= Beginning of Section =
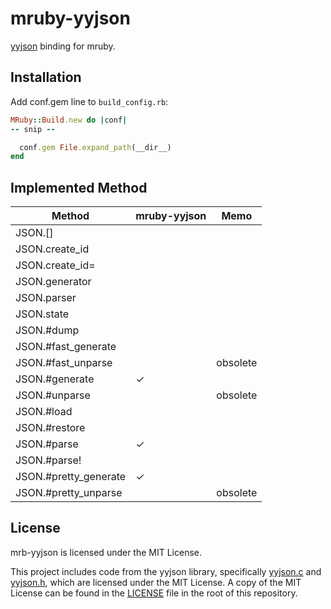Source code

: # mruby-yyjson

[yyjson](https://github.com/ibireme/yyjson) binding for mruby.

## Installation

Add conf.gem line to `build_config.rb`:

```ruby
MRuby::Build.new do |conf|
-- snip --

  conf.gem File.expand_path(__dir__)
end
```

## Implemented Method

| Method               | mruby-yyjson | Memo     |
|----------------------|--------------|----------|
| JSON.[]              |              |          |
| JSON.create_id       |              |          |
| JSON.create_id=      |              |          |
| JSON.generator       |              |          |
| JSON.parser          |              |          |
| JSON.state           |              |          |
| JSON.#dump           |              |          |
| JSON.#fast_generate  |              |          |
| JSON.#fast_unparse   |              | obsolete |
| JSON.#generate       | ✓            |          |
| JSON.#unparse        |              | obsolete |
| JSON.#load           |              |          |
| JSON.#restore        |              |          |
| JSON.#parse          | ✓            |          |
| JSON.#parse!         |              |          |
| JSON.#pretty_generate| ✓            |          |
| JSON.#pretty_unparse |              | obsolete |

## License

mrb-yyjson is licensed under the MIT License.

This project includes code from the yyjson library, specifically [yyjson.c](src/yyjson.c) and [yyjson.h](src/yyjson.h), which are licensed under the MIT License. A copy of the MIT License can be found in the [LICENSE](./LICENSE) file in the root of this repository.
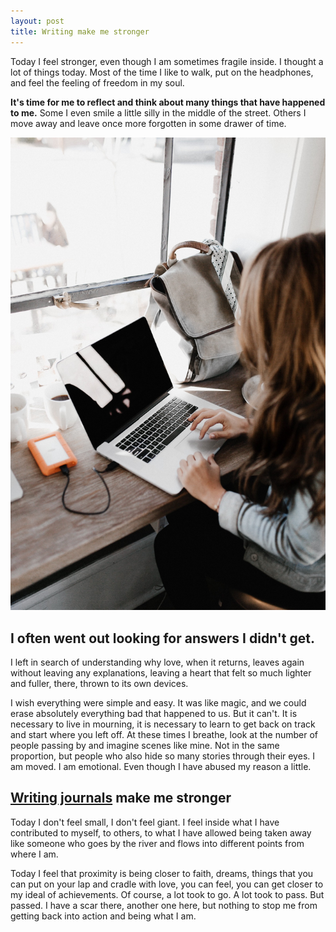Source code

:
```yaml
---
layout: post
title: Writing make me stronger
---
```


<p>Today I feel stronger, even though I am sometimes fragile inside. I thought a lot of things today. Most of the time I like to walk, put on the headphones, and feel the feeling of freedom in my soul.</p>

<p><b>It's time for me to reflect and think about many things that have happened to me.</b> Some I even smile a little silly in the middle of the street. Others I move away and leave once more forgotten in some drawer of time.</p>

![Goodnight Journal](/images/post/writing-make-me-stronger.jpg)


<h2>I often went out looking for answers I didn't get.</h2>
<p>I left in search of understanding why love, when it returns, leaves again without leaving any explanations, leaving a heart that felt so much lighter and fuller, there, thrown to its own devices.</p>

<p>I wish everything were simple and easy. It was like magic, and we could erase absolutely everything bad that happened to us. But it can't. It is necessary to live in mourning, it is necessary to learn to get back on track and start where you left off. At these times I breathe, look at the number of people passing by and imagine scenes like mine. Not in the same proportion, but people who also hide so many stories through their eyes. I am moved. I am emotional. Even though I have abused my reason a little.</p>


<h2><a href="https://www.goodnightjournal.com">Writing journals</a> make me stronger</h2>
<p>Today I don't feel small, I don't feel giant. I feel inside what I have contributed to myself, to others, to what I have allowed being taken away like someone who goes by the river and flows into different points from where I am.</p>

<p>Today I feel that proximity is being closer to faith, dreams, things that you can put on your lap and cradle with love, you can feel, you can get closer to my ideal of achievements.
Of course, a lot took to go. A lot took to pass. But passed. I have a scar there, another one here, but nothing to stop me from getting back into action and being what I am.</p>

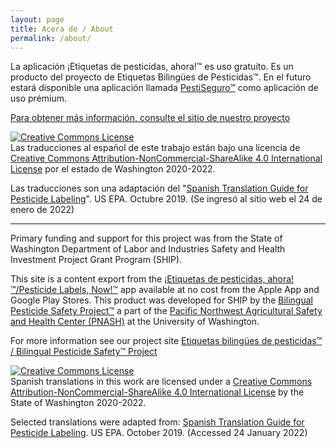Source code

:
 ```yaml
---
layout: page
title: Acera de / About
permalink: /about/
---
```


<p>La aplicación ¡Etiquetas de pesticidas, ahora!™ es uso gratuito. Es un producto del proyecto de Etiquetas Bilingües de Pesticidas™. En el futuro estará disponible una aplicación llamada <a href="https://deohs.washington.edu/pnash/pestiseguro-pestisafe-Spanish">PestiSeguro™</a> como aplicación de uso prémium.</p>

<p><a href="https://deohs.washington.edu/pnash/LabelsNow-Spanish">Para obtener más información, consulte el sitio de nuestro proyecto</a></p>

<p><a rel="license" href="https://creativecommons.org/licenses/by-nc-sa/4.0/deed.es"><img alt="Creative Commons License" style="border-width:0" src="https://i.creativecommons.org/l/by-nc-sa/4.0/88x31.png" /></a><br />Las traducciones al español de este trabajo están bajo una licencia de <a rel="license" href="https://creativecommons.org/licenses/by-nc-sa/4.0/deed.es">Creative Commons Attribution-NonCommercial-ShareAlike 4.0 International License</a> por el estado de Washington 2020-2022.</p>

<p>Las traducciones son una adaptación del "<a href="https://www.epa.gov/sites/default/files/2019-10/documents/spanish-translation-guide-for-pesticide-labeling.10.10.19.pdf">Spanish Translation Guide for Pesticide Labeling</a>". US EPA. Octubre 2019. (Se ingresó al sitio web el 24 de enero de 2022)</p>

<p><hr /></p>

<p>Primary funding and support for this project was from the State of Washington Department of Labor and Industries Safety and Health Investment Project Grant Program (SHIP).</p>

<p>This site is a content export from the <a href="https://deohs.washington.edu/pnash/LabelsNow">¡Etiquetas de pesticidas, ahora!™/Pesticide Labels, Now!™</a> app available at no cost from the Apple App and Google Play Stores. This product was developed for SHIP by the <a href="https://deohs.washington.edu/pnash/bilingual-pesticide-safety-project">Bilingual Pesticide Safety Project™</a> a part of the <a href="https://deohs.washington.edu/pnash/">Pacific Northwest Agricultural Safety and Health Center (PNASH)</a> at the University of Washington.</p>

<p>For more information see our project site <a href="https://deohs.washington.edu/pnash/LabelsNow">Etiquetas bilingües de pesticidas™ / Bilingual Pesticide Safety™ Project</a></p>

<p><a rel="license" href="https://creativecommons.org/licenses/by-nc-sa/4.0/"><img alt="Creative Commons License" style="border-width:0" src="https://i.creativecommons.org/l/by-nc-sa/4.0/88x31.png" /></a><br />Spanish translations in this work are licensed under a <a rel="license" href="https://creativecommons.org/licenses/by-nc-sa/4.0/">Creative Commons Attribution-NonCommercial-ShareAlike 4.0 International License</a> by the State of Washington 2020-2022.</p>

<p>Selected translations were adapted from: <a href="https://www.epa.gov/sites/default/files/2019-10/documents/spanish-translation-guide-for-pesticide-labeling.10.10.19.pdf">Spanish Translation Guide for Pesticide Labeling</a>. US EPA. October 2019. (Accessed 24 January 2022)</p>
= End of Section =
> [Work required]: Copy out each line of the entries above that holds "licensed".

> [Your response]:
mrb-yyjson is licensed under the MIT License.
This project includes code from the yyjson library, specifically [yyjson.c](src/yyjson.c) and [yyjson.h](src/yyjson.h), which are licensed under the MIT License. A copy of the MIT License can be found in the [LICENSE](./LICENSE) file in the root of this repository.
<p><a rel="license" href="https://creativecommons.org/licenses/by-nc-sa/4.0/"><img alt="Creative Commons License" style="border-width:0" src="https://i.creativecommons.org/l/by-nc-sa/4.0/88x31.png" /></a><br />Spanish translations in this work are licensed under a <a rel="license" href="https://creativecommons.org/licenses/by-nc-sa/4.0/">Creative Commons Attribution-NonCommercial-ShareAlike 4.0 International License</a> by the State of Washington 2020-2022.</p>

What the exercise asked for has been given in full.